3. Drive down the "other costs" associated with invoice finance - There are a number of other charges that may be applied by a factor or discounter. An example of this is if you take payments by CHAPS rather than BACS. A BACS transfer is often provided without charge however, a BACS transfer will take longer to clear, and credit funds to your account, than a CHAPS transfer. If you are able to plan ahead your cash flow requirements you may be able to switch from using one to the other in order to reduce the cost associated with your facility. You should also review the other costs detailed on the statement provided by your invoice finance company (normally each month). You can identify the type of other charge that you are incurring and seek to drive them down.
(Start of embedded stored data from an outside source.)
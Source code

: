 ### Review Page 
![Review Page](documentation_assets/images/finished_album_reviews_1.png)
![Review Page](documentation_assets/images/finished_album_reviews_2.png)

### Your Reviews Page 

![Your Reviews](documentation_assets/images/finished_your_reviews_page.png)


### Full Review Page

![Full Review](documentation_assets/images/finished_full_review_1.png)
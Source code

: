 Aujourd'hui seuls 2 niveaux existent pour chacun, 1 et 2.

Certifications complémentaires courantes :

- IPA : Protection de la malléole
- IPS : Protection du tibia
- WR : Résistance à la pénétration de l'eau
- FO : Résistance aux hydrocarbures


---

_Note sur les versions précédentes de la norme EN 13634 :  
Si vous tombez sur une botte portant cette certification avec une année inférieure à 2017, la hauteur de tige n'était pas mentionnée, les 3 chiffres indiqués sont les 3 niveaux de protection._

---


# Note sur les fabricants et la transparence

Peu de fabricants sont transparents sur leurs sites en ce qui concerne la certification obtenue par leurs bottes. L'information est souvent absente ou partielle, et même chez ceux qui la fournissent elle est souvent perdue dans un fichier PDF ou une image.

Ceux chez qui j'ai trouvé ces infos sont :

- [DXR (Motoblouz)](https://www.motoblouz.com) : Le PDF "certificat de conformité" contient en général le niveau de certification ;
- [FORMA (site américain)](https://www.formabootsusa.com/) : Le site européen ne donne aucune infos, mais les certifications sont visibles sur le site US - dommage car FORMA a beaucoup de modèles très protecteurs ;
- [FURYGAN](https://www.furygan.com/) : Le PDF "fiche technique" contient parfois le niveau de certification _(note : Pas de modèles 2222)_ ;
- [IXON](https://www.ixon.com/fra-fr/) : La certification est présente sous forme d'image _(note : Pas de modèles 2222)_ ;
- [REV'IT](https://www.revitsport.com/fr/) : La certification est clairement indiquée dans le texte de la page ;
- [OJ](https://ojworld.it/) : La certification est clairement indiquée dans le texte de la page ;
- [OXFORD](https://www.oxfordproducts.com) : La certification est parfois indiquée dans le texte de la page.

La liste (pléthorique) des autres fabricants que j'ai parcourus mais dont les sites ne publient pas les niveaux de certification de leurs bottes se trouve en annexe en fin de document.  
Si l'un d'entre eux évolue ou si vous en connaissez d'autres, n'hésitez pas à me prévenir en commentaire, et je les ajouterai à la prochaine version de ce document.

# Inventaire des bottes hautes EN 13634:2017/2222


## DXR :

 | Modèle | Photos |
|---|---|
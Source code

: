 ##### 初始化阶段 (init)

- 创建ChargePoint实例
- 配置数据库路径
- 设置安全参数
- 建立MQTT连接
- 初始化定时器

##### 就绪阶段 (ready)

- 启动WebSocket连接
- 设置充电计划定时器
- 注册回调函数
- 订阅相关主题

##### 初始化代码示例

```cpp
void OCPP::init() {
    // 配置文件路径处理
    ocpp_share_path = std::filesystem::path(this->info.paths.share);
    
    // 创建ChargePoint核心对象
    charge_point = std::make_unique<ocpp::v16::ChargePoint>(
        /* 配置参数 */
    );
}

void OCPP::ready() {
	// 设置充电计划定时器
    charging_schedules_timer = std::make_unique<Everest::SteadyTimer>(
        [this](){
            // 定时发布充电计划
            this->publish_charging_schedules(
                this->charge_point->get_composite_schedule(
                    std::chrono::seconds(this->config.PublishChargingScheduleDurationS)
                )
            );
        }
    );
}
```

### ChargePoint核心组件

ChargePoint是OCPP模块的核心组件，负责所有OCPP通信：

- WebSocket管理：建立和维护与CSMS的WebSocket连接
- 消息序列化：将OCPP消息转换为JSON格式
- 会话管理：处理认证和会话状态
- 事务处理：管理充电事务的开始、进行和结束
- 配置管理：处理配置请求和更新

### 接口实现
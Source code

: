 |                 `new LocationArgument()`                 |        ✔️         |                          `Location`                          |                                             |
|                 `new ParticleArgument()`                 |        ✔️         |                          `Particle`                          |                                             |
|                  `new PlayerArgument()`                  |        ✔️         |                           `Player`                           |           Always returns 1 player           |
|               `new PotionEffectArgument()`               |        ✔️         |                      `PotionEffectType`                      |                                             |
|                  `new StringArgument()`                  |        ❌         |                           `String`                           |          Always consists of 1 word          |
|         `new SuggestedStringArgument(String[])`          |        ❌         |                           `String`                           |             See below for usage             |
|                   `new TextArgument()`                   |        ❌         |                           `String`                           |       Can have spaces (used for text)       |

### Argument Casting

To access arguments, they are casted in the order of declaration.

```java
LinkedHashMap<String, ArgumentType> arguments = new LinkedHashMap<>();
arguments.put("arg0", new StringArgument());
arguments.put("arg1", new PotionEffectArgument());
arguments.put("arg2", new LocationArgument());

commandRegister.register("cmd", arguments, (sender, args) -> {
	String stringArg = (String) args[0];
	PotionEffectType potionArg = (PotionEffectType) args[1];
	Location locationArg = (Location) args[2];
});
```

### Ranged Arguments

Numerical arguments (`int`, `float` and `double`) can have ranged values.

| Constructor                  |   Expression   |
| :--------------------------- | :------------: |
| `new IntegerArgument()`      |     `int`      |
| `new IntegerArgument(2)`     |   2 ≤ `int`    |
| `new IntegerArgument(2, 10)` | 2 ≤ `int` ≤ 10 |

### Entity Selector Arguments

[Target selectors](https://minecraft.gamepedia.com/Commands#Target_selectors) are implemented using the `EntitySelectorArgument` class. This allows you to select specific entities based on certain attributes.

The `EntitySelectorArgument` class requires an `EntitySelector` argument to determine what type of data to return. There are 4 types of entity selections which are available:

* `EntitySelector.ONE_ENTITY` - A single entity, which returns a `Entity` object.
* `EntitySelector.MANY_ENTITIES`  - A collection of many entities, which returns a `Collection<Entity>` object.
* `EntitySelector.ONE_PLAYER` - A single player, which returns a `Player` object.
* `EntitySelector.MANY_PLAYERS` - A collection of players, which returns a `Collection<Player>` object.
For example, if you being charged re-factoring fees, in respect of overdue debts, it could be cost effective to spend some time chasing these invoices in yourself, in order to avoid paying these penalty fees.
4. Review your exclusions - Most invoice finance companies have the ability to exclude certain transactions from your factoring or invoice discounting facility, even if it is operated on a whole turnover basis. For example, certain types of transactions may be of no interest to the factor so they may exclude them which can also been known as not notifying those particular transactions. If you have specific, identifiable parts of your business' invoicing that you could manage without receiving funding against e.g. particular customers or types of transactions, you might consider asking the invoice finance company to allow you to make those non-notifiable, or excluded, under the terms of the facility. This may prevent you from needing to pay a fee in respect of those particular types of invoices.
5. Shop around and renegotiate - There are a number of providers of both factoring and invoice discounting facilities. It is a competitive market and a new provider will often be able to quote to you better rates than your existing facility. Similarly, if you aware of what is available on the market, your existing provider may be prepared to negotiate your existing rates in order to retain you as a client.
6. Switch between whole turnover and selective invoice finance or Spot Invoice Discounting
Most factoring and invoice discounting facilities operate on what is known as a "whole turnover" basis. This means that all of your invoices are automatically captured under the invoice finance arrangement and the charges are likely to be determined as a percentage of the value of your invoicing. If you do not have a consistent requirement for cash within your business, for example if you are subject to seasonal trading peaks and it is these that you require funding for, you may be better off considering a selective facility where you only factor or discount certain invoices, hence reducing the cost of the facility overall.